Setelah cukup istirahat di desa, Lusha dan aku pergi ke daerah yang menjembatani ke benua Apricot – yaitu Lautan Pohon.

Dengan semua kabut ini, aku tidak bisa melihatnya sama sekali...! Meskipun aku melakukan semua upaya untuk membeli peta, masih sulit untuk menemukan landmark.

Duh... benar-benar deh.

Biaya perjalanan rute laut sangat tinggi, dan Dungeon Bawah Laut penuh dengan monster yang kuat, sehingga orang sering pergi melalui Lautan Pohon untuk bolak-balik antara benua Apricot dan Loquat.

Untuk alasan itu, peta tersedia untuk memudahkan perjalanan, tetapi seperti yang dikatakan Lusha, kabut sangat membatasi penglihatan sehingga bahkan hanya sedikit gunanya.

Peta menunjukkan banyak tempat menarik di Lautan Pohon - batu besar, pohon, plang, dll., Semua dibuat atau digunakan sebagai landmark ketika melewati Lautan Pohon. Bahkan dengan itu, landmark dengan mudah terlewatkan.

Caranya sangat sulit sehingga jika kamu melewatkan satu landmark pun, lebih baik kembali dan memulai lagi agar bisa selamat.

Bahkan suasana di dalam hutan lebat memiliki perasaan gelisah untuk itu.

Sangat menyenangkan monster di sini lebih jarang daripada di dungeon.

Ya, dan kebanyakan dari mereka sangat lemah sehingga aku hanya perlu satu panah untuk mengeluarkannya. Bahkan jika yang lebih kuat keluar, itu hanya akan mengambil dua panah.

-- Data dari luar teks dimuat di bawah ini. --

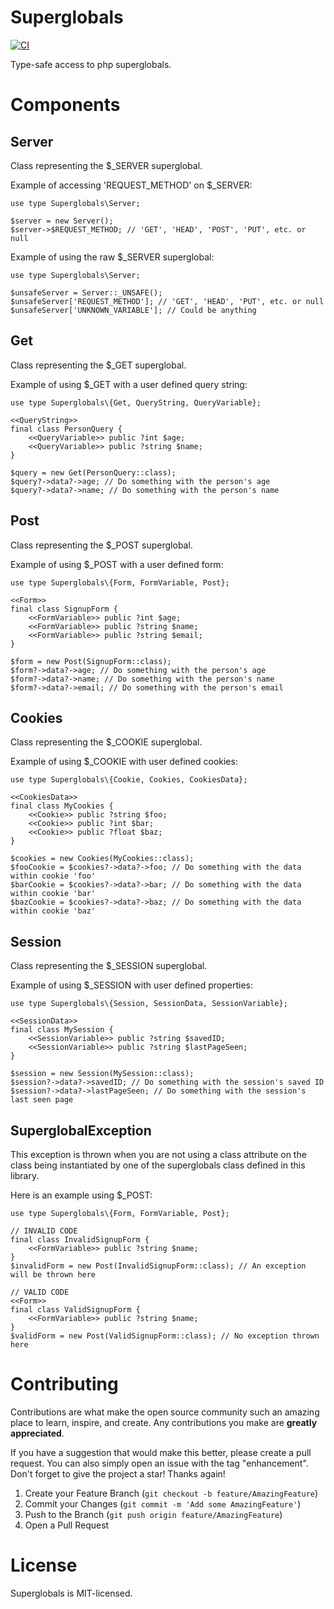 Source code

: Superglobals
============
[![CI](https://github.com/vboivin/Superglobals/actions/workflows/build_and_test.yml/badge.svg)](https://github.com/vboivin/Superglobals/actions/workflows/build_and_test.yml)


Type-safe access to php superglobals.

Components
==========

Server
-------
Class representing the $_SERVER superglobal.

Example of accessing 'REQUEST_METHOD' on $_SERVER:

```Hack
use type Superglobals\Server;

$server = new Server();
$server->$REQUEST_METHOD; // 'GET', 'HEAD', 'POST', 'PUT', etc. or null
```

Example of using the raw $_SERVER superglobal:
```Hack
use type Superglobals\Server;

$unsafeServer = Server::_UNSAFE();
$unsafeServer['REQUEST_METHOD']; // 'GET', 'HEAD', 'PUT', etc. or null
$unsafeServer['UNKNOWN_VARIABLE']; // Could be anything
```

Get
---
Class representing the $_GET superglobal.

Example of using $_GET with a user defined query string:
```Hack
use type Superglobals\{Get, QueryString, QueryVariable};

<<QueryString>>
final class PersonQuery {
    <<QueryVariable>> public ?int $age;
    <<QueryVariable>> public ?string $name;
}

$query = new Get(PersonQuery::class);
$query?->data?->age; // Do something with the person's age
$query?->data?->name; // Do something with the person's name
```

Post
----
Class representing the $_POST superglobal.

Example of using $_POST with a user defined form:
```Hack
use type Superglobals\{Form, FormVariable, Post};

<<Form>>
final class SignupForm {
    <<FormVariable>> public ?int $age;
    <<FormVariable>> public ?string $name;
    <<FormVariable>> public ?string $email;
}

$form = new Post(SignupForm::class);
$form?->data?->age; // Do something with the person's age
$form?->data?->name; // Do something with the person's name
$form?->data?->email; // Do something with the person's email
```

Cookies
-------
Class representing the $_COOKIE superglobal.

Example of using $_COOKIE with user defined cookies:
```Hack
use type Superglobals\{Cookie, Cookies, CookiesData};

<<CookiesData>>
final class MyCookies {
    <<Cookie>> public ?string $foo;
    <<Cookie>> public ?int $bar;
    <<Cookie>> public ?float $baz;
}

$cookies = new Cookies(MyCookies::class);
$fooCookie = $cookies?->data?->foo; // Do something with the data within cookie 'foo'
$barCookie = $cookies?->data?->bar; // Do something with the data within cookie 'bar'
$bazCookie = $cookies?->data?->baz; // Do something with the data within cookie 'baz'
```

Session
-------
Class representing the $_SESSION superglobal.

Example of using $_SESSION with user defined properties:
```Hack
use type Superglobals\{Session, SessionData, SessionVariable};

<<SessionData>>
final class MySession {
    <<SessionVariable>> public ?string $savedID;
    <<SessionVariable>> public ?string $lastPageSeen;
}

$session = new Session(MySession::class);
$session?->data?->savedID; // Do something with the session's saved ID
$session?->data?->lastPageSeen; // Do something with the session's last seen page
```

SuperglobalException
--------------------
This exception is thrown when you are not using a class attribute on the class
being instantiated by one of the superglobals class defined in this library.

Here is an example using $_POST:
```Hack
use type Superglobals\{Form, FormVariable, Post};

// INVALID CODE
final class InvalidSignupForm {
    <<FormVariable>> public ?string $name;
}
$invalidForm = new Post(InvalidSignupForm::class); // An exception will be thrown here

// VALID CODE
<<Form>>
final class ValidSignupForm {
    <<FormVariable>> public ?string $name;
}
$validForm = new Post(ValidSignupForm::class); // No exception thrown here
```

Contributing
============

Contributions are what make the open source community such an amazing place to 
learn, inspire, and create. Any contributions you make are **greatly appreciated**.

If you have a suggestion that would make this better, please create a pull request. You can also simply open an issue with the tag "enhancement".
Don't forget to give the project a star! Thanks again!

1. Create your Feature Branch (`git checkout -b feature/AmazingFeature`)
2. Commit your Changes (`git commit -m 'Add some AmazingFeature'`)
3. Push to the Branch (`git push origin feature/AmazingFeature`)
4. Open a Pull Request

License
=======

Superglobals is MIT-licensed.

Untuk saat ini, prioritas kami adalah tidak tersesat saat berjalan perlahan. Kami membawa banyak makanan yang diawetkan, jadi kami seharusnya bisa mengelola entah bagaimana walaupun butuh beberapa saat untuk melewatinya. Namun, lebih baik untuk mencapai benua Apricot lebih cepat karena kami terus-menerus membangun kelelahan mental.

Menurut peta, seharusnya ada batu besar berikutnya, setelah itu kita harus melanjutkan ke kanan.

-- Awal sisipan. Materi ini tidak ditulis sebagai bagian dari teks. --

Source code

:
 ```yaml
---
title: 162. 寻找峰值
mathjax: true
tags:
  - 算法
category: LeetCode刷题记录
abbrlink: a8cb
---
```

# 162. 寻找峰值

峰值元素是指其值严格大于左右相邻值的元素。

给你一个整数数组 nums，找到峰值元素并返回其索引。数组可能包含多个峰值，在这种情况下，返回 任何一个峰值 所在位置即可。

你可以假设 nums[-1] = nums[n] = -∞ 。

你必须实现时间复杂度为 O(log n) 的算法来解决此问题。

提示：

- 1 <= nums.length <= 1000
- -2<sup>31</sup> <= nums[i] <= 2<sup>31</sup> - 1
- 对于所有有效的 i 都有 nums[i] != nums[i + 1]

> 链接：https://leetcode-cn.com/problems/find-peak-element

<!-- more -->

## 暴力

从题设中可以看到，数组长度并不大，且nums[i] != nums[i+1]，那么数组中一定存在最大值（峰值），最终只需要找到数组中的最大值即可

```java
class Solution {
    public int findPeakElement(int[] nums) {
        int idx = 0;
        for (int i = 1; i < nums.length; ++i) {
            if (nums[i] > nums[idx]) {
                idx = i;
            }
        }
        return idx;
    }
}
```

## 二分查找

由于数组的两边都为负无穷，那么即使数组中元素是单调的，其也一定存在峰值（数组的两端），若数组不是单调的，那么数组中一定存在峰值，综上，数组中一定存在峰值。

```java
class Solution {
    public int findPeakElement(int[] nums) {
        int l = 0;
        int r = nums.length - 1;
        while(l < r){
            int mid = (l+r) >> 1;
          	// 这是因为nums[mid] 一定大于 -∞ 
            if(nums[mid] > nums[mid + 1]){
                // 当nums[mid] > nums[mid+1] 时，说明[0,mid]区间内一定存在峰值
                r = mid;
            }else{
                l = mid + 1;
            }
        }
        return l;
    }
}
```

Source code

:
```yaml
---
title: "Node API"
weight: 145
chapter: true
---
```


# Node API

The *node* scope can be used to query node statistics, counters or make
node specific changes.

Sejauh ini, segalanya berjalan cukup baik.

Itulah yang ingin kukatakan, tetapi kamu tidak dapat lalai bahkan untuk satu detik.

Whoa!!

Hiroki !?

Aku selalu memperhatikan langkah-langkahku dengan hati-hati, tetapi aku kehilangan konsentrasi sesaat. Aku telah berhenti satu langkah dari tebing curam, tetapi kemudian jalan itu sendiri runtuh di bawah kaki. Itu terjadi begitu tiba-tiba yang bahkan aku tidak bisa bereaksi.

Aku meraih ke samping ketika aku jatuh, mencoba untuk mengambil sesuatu dengan cepat, tetapi ketika mataku bertemu dengan Lusha, dia tidak mencapai tanganku. Wajahnya pucat dan dia dengan putus asa memanggil namaku.

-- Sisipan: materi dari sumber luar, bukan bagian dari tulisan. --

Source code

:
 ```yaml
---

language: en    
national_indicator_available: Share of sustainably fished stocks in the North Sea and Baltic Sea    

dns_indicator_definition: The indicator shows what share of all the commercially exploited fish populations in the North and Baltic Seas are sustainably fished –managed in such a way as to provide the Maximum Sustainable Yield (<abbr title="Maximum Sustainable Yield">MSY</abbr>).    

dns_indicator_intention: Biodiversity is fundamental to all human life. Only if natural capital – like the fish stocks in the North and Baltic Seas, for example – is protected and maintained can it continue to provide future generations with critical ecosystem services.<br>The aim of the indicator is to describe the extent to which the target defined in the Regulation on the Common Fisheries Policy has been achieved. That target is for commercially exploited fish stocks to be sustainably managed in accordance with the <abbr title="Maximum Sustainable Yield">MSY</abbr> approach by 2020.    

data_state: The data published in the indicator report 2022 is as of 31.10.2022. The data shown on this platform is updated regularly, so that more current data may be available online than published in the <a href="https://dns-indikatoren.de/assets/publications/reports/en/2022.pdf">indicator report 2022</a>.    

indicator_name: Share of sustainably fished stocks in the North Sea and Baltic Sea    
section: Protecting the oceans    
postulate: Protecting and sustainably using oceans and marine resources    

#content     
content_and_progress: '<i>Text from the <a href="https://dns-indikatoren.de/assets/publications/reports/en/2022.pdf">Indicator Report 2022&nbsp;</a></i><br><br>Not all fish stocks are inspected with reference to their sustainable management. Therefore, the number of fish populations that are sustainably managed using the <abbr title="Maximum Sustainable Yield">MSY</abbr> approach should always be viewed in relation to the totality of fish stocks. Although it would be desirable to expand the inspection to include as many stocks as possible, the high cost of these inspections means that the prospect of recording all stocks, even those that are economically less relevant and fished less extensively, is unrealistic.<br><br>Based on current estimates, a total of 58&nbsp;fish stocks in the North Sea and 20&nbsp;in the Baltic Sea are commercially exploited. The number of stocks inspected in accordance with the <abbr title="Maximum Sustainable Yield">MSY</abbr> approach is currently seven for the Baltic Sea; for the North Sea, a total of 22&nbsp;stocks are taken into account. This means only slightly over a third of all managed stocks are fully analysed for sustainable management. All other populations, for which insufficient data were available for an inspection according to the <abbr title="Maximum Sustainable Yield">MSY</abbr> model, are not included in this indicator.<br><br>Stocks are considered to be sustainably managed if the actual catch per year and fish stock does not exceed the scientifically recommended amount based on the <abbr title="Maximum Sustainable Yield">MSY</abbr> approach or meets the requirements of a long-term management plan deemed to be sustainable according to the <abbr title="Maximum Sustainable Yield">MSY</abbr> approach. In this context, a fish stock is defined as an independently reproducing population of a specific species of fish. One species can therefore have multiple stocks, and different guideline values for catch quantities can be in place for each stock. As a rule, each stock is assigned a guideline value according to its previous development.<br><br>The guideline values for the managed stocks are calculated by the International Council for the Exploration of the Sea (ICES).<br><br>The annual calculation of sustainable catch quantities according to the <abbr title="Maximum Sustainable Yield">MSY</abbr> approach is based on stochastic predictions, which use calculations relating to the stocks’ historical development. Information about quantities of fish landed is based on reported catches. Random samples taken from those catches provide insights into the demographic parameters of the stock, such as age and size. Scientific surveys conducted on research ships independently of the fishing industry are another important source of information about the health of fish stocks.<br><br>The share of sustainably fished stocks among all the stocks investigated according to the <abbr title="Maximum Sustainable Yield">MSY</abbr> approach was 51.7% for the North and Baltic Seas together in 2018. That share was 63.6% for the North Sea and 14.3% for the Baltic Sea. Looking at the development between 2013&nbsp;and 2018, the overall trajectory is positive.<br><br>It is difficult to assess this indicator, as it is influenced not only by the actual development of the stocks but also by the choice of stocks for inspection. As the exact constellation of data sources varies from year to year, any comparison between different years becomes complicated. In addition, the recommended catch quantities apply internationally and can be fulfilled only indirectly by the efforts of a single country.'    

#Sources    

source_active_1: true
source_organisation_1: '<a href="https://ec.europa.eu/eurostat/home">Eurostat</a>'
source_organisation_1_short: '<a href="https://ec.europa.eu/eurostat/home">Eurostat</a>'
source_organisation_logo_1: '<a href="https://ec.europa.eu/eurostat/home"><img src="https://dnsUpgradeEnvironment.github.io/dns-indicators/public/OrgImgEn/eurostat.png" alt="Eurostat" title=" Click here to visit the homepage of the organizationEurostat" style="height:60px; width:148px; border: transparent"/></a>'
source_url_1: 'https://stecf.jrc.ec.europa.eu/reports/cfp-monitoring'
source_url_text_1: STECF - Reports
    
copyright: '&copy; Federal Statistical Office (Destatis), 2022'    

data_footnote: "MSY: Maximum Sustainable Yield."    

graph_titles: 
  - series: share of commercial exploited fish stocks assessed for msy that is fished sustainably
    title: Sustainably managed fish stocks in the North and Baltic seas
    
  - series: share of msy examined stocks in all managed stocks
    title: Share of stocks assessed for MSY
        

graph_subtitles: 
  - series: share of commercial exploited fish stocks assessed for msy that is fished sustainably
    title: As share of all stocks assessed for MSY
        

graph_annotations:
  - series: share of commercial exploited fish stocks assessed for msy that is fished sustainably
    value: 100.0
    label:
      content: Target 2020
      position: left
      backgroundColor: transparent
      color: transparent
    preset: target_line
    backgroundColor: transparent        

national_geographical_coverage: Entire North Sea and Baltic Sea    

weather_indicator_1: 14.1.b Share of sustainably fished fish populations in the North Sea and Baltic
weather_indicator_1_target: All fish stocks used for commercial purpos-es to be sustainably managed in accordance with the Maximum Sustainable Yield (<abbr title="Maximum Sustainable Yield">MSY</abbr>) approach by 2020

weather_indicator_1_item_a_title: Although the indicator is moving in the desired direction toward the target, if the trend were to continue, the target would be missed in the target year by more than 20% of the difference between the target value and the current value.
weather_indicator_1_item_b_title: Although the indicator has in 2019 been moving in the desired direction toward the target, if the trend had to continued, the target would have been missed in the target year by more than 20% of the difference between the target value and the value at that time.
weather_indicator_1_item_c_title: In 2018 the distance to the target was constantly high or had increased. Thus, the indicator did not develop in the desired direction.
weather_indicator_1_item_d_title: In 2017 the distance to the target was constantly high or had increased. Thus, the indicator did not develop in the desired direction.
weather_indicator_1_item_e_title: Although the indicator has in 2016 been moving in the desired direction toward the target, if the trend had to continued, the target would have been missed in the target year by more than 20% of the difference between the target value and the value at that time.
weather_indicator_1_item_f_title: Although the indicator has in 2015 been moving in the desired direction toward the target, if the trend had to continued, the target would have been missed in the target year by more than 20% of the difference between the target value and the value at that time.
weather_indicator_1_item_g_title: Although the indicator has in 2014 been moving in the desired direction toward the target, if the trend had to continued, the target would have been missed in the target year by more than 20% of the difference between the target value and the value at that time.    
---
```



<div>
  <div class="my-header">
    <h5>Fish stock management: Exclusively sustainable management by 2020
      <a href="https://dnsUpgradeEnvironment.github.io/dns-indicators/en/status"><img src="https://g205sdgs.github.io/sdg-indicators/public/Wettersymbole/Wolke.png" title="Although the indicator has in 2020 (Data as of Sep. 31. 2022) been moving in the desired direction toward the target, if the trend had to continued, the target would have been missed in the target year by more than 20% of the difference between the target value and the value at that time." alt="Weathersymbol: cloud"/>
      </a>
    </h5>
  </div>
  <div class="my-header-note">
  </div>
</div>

Perasaan bahayaku menendang ke tingkat yang tinggi, dan aku segera melepaskan perisai.

Kekuatan tiga kali Shield!

Hiroki!

Ini bai !!

Aku membuat Perisai tiga kali lebih kuat untuk memastikannya tidak akan patah menabrak pohon kecil yang tumbuh dari tebing, dan entah bagaimana itu membuatku menjauh dari tebing.

Aku berteriak sebanyak mungkin secara manusiawi, meringkuk menjadi bola untuk memastikan aku tidak menggerakkan tubuhku sedikit pun. Perisai akan melindungiku apakah aku melakukan itu atau tidak, tetapi aku beroperasi berdasarkan insting.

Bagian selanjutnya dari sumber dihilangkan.